### Problem requirements
The entries follow. Please return all of them exactly.

================

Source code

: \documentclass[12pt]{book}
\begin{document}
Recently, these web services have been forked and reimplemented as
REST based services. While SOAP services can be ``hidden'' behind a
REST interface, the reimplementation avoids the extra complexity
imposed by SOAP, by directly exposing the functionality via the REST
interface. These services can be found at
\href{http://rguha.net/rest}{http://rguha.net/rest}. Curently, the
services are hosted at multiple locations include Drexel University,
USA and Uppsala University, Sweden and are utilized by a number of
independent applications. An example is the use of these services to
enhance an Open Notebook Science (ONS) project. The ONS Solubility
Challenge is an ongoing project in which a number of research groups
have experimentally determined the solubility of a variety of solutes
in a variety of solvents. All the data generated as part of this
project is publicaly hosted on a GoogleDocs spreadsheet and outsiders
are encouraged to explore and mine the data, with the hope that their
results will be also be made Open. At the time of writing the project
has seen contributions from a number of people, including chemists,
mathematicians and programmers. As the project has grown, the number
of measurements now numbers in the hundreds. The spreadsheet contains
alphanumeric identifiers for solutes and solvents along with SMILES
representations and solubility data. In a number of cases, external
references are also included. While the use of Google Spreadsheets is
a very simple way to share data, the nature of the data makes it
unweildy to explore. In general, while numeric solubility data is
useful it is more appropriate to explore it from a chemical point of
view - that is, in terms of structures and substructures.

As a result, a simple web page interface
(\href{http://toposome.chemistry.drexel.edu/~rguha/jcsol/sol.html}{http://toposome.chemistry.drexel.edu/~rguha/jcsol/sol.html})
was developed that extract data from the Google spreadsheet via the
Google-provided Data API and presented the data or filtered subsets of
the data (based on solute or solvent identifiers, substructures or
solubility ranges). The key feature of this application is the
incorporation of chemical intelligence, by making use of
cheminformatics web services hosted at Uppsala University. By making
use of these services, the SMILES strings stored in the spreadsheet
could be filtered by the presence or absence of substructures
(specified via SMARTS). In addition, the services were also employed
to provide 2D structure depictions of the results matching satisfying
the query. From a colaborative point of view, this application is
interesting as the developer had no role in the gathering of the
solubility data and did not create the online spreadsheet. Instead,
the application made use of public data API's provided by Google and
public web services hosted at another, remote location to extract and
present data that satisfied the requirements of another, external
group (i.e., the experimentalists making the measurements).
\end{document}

================

### Result for this exercise
Source code

: \documentclass[12pt]{book}
\begin{document}
Recently, these web services have been forked and reimplemented as
REST based services. While SOAP services can be ``hidden'' behind a
REST interface, the reimplementation avoids the extra complexity
imposed by SOAP, by directly exposing the functionality via the REST
interface. These services can be found at
\href{http://rguha.net/rest}{http://rguha.net/rest}. Curently, the
services are hosted at multiple locations include Drexel University,
USA and Uppsala University, Sweden and are utilized by a number of
independent applications. An example is the use of these services to
enhance an Open Notebook Science (ONS) project. The ONS Solubility
Challenge is an ongoing project in which a number of research groups
have experimentally determined the solubility of a variety of solutes
in a variety of solvents. All the data generated as part of this
project is publicaly hosted on a GoogleDocs spreadsheet and outsiders
are encouraged to explore and mine the data, with the hope that their
results will be also be made Open. At the time of writing the project
has seen contributions from a number of people, including chemists,
mathematicians and programmers. As the project has grown, the number
of measurements now numbers in the hundreds. The spreadsheet contains
alphanumeric identifiers for solutes and solvents along with SMILES
representations and solubility data. In a number of cases, external
references are also included. While the use of Google Spreadsheets is
a very simple way to share data, the nature of the data makes it
unweildy to explore. In general, while numeric solubility data is
useful it is more appropriate to explore it from a chemical point of
view - that is, in terms of structures and substructures.

As a result, a simple web page interface
(\href{http://toposome.chemistry.drexel.edu/~rguha/jcsol/sol.html}{http://toposome.chemistry.drexel.edu/~rguha/jcsol/sol.html})
was developed that extract data from the Google spreadsheet via the
Google-provided Data API and presented the data or filtered subsets of
the data (based on solute or solvent identifiers, substructures or
solubility ranges). The key feature of this application is the
incorporation of chemical intelligence, by making use of
cheminformatics web services hosted at Uppsala University. By making
use of these services, the SMILES strings stored in the spreadsheet
could be filtered by the presence or absence of substructures
(specified via SMARTS). In addition, the services were also employed
to provide 2D structure depictions of the results matching satisfying
the query. From a colaborative point of view, this application is
interesting as the developer had no role in the gathering of the
solubility data and did not create the online spreadsheet. Instead,
the application made use of public data API's provided by Google and
public web services hosted at another, remote location to extract and
present data that satisfied the requirements of another, external
group (i.e., the experimentalists making the measurements).
\end{document}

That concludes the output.